:: RECORDS FOR THIS TASK ::
..........

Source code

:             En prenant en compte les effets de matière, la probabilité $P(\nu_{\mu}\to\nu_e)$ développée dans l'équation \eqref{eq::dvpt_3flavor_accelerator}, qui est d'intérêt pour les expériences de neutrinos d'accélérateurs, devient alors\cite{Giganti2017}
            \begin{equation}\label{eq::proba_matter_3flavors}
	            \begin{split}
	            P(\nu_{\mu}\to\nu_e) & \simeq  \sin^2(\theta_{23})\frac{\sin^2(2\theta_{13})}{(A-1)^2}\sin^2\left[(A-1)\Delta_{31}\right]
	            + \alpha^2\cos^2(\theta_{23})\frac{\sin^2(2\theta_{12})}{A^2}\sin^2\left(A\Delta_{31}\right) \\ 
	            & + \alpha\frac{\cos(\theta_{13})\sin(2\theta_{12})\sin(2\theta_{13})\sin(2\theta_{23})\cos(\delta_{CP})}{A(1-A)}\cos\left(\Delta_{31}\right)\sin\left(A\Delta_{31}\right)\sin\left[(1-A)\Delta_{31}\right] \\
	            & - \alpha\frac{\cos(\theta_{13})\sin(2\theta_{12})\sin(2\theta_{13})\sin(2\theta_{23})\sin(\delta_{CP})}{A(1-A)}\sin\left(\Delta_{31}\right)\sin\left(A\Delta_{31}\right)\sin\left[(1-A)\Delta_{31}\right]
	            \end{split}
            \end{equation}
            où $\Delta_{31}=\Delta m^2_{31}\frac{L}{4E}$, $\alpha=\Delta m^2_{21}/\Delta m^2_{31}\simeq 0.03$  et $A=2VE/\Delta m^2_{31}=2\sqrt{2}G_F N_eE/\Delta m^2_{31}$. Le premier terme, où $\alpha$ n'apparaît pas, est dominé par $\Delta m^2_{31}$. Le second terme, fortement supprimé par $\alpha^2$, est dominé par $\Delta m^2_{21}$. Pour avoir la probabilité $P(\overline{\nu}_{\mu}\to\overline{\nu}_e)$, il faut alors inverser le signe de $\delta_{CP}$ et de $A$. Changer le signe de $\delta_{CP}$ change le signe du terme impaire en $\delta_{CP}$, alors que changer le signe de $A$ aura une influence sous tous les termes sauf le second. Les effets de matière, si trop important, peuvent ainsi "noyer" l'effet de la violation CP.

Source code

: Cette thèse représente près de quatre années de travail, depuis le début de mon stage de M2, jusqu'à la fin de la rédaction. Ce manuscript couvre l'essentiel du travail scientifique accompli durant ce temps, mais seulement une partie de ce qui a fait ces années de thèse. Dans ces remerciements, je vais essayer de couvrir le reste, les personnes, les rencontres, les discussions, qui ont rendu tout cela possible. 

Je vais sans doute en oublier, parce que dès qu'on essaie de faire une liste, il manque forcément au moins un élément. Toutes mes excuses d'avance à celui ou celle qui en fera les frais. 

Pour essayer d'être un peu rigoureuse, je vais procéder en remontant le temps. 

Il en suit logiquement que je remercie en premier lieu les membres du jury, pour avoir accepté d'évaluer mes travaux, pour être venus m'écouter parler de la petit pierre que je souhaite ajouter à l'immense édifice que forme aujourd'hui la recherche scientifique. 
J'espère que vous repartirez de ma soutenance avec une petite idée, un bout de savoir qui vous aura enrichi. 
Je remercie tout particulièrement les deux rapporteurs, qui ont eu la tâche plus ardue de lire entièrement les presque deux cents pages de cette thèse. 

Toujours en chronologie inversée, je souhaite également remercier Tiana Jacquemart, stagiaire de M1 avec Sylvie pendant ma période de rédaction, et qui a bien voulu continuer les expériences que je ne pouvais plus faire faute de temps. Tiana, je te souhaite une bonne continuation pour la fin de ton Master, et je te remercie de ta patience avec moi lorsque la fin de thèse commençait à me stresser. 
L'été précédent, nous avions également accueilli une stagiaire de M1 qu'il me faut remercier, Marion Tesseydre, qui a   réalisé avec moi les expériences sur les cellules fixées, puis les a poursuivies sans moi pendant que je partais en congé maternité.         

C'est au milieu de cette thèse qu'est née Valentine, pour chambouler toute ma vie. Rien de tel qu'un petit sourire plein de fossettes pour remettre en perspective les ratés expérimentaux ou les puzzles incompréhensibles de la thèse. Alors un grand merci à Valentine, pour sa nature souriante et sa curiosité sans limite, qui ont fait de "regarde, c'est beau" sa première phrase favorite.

..........

:: REQUIREMENT ::
The answer should consist of all the lines above, retyped exactly.

:: WORKED SOLUTION ::
Source code

:             En prenant en compte les effets de matière, la probabilité $P(\nu_{\mu}\to\nu_e)$ développée dans l'équation \eqref{eq::dvpt_3flavor_accelerator}, qui est d'intérêt pour les expériences de neutrinos d'accélérateurs, devient alors\cite{Giganti2017}
            \begin{equation}\label{eq::proba_matter_3flavors}
	            \begin{split}
	            P(\nu_{\mu}\to\nu_e) & \simeq  \sin^2(\theta_{23})\frac{\sin^2(2\theta_{13})}{(A-1)^2}\sin^2\left[(A-1)\Delta_{31}\right]
	            + \alpha^2\cos^2(\theta_{23})\frac{\sin^2(2\theta_{12})}{A^2}\sin^2\left(A\Delta_{31}\right) \\ 
	            & + \alpha\frac{\cos(\theta_{13})\sin(2\theta_{12})\sin(2\theta_{13})\sin(2\theta_{23})\cos(\delta_{CP})}{A(1-A)}\cos\left(\Delta_{31}\right)\sin\left(A\Delta_{31}\right)\sin\left[(1-A)\Delta_{31}\right] \\
	            & - \alpha\frac{\cos(\theta_{13})\sin(2\theta_{12})\sin(2\theta_{13})\sin(2\theta_{23})\sin(\delta_{CP})}{A(1-A)}\sin\left(\Delta_{31}\right)\sin\left(A\Delta_{31}\right)\sin\left[(1-A)\Delta_{31}\right]
	            \end{split}
            \end{equation}
            où $\Delta_{31}=\Delta m^2_{31}\frac{L}{4E}$, $\alpha=\Delta m^2_{21}/\Delta m^2_{31}\simeq 0.03$  et $A=2VE/\Delta m^2_{31}=2\sqrt{2}G_F N_eE/\Delta m^2_{31}$. Le premier terme, où $\alpha$ n'apparaît pas, est dominé par $\Delta m^2_{31}$. Le second terme, fortement supprimé par $\alpha^2$, est dominé par $\Delta m^2_{21}$. Pour avoir la probabilité $P(\overline{\nu}_{\mu}\to\overline{\nu}_e)$, il faut alors inverser le signe de $\delta_{CP}$ et de $A$. Changer le signe de $\delta_{CP}$ change le signe du terme impaire en $\delta_{CP}$, alors que changer le signe de $A$ aura une influence sous tous les termes sauf le second. Les effets de matière, si trop important, peuvent ainsi "noyer" l'effet de la violation CP.

Source code

: Cette thèse représente près de quatre années de travail, depuis le début de mon stage de M2, jusqu'à la fin de la rédaction. Ce manuscript couvre l'essentiel du travail scientifique accompli durant ce temps, mais seulement une partie de ce qui a fait ces années de thèse. Dans ces remerciements, je vais essayer de couvrir le reste, les personnes, les rencontres, les discussions, qui ont rendu tout cela possible. 

Je vais sans doute en oublier, parce que dès qu'on essaie de faire une liste, il manque forcément au moins un élément. Toutes mes excuses d'avance à celui ou celle qui en fera les frais. 

Pour essayer d'être un peu rigoureuse, je vais procéder en remontant le temps. 

Il en suit logiquement que je remercie en premier lieu les membres du jury, pour avoir accepté d'évaluer mes travaux, pour être venus m'écouter parler de la petit pierre que je souhaite ajouter à l'immense édifice que forme aujourd'hui la recherche scientifique. 
J'espère que vous repartirez de ma soutenance avec une petite idée, un bout de savoir qui vous aura enrichi. 
Je remercie tout particulièrement les deux rapporteurs, qui ont eu la tâche plus ardue de lire entièrement les presque deux cents pages de cette thèse. 

Toujours en chronologie inversée, je souhaite également remercier Tiana Jacquemart, stagiaire de M1 avec Sylvie pendant ma période de rédaction, et qui a bien voulu continuer les expériences que je ne pouvais plus faire faute de temps. Tiana, je te souhaite une bonne continuation pour la fin de ton Master, et je te remercie de ta patience avec moi lorsque la fin de thèse commençait à me stresser. 
L'été précédent, nous avions également accueilli une stagiaire de M1 qu'il me faut remercier, Marion Tesseydre, qui a   réalisé avec moi les expériences sur les cellules fixées, puis les a poursuivies sans moi pendant que je partais en congé maternité.         

C'est au milieu de cette thèse qu'est née Valentine, pour chambouler toute ma vie. Rien de tel qu'un petit sourire plein de fossettes pour remettre en perspective les ratés expérimentaux ou les puzzles incompréhensibles de la thèse. Alors un grand merci à Valentine, pour sa nature souriante et sa curiosité sans limite, qui ont fait de "regarde, c'est beau" sa première phrase favorite.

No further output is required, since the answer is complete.